> Problem requirements: What lines of the data hold the string "cortes"? Pull each one out.

(Stored data)
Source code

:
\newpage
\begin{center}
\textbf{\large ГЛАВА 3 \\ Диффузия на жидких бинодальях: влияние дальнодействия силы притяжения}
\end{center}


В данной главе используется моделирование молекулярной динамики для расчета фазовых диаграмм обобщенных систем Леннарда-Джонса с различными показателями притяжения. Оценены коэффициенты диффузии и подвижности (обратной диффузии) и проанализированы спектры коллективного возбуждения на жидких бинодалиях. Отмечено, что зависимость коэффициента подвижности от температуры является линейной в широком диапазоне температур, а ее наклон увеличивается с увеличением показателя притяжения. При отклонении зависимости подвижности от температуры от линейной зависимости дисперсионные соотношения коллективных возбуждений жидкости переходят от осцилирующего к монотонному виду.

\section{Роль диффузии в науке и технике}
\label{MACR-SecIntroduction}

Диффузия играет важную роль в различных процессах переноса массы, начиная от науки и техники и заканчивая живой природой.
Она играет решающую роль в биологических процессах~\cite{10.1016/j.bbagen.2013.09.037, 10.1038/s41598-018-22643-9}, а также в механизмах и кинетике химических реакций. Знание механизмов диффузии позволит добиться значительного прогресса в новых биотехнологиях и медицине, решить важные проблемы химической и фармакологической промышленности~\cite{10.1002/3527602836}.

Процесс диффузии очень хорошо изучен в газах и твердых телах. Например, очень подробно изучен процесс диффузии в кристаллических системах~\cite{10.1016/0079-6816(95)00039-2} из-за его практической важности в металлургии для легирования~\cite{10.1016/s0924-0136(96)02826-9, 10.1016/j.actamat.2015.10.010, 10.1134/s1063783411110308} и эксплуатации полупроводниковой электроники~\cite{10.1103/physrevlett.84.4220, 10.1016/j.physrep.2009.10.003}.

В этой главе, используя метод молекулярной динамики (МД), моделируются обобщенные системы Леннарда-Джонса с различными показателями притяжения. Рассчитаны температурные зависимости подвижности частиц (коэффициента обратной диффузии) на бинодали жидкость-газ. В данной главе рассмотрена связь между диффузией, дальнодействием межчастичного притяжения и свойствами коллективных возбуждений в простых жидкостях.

...

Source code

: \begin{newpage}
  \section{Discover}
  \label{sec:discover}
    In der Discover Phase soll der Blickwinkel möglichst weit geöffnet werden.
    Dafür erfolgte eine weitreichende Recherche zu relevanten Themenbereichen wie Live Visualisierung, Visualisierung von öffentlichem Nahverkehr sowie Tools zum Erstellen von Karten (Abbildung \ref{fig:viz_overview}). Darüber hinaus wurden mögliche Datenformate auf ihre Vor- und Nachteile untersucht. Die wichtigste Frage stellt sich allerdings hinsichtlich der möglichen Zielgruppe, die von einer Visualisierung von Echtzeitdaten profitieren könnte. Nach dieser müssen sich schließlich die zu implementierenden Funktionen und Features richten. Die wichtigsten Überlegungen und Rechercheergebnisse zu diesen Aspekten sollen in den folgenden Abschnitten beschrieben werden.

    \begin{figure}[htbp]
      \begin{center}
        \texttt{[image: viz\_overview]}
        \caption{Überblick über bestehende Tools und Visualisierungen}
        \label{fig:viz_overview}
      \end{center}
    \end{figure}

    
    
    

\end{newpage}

...

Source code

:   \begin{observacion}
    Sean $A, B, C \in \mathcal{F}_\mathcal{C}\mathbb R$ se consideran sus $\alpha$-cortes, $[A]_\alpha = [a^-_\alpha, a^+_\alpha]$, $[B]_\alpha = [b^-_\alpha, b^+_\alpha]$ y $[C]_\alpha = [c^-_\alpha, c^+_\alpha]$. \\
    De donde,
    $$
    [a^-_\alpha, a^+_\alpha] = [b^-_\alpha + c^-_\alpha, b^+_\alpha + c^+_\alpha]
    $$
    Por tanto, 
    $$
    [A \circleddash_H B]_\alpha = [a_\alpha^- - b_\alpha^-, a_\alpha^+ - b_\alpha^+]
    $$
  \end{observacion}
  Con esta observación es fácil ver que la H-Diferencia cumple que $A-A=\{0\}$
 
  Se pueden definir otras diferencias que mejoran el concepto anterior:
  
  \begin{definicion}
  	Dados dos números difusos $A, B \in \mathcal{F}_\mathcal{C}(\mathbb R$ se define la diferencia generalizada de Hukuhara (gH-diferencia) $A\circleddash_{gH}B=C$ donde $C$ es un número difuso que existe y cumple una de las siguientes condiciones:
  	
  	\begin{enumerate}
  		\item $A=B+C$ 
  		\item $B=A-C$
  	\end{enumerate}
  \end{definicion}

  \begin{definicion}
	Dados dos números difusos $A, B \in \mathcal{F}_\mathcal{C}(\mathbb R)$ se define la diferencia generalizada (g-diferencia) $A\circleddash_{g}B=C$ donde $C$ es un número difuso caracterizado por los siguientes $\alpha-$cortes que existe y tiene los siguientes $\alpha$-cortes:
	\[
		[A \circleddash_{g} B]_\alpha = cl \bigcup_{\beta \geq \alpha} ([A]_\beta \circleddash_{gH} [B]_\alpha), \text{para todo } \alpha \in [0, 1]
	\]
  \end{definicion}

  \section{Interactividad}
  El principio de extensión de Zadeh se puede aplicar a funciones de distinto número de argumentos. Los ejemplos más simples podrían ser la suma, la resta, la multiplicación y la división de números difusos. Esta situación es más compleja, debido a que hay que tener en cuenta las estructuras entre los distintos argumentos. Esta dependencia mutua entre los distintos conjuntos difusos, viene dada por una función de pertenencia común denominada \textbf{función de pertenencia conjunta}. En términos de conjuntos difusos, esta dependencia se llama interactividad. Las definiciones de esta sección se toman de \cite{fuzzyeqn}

> Result:
    Sean $A, B, C \in \mathcal{F}_\mathcal{C}\mathbb R$ se consideran sus $\alpha$-cortes, $[A]_\alpha = [a^-_\alpha, a^+_\alpha]$, $[B]_\alpha = [b^-_\alpha, b^+_\alpha]$ y $[C]_\alpha = [c^-_\alpha, c^+_\alpha]$. \\
	Dados dos números difusos $A, B \in \mathcal{F}_\mathcal{C}(\mathbb R)$ se define la diferencia generalizada (g-diferencia) $A\circleddash_{g}B=C$ donde $C$ es un número difuso caracterizado por los siguientes $\alpha-$cortes que existe y tiene los siguientes $\alpha$-cortes:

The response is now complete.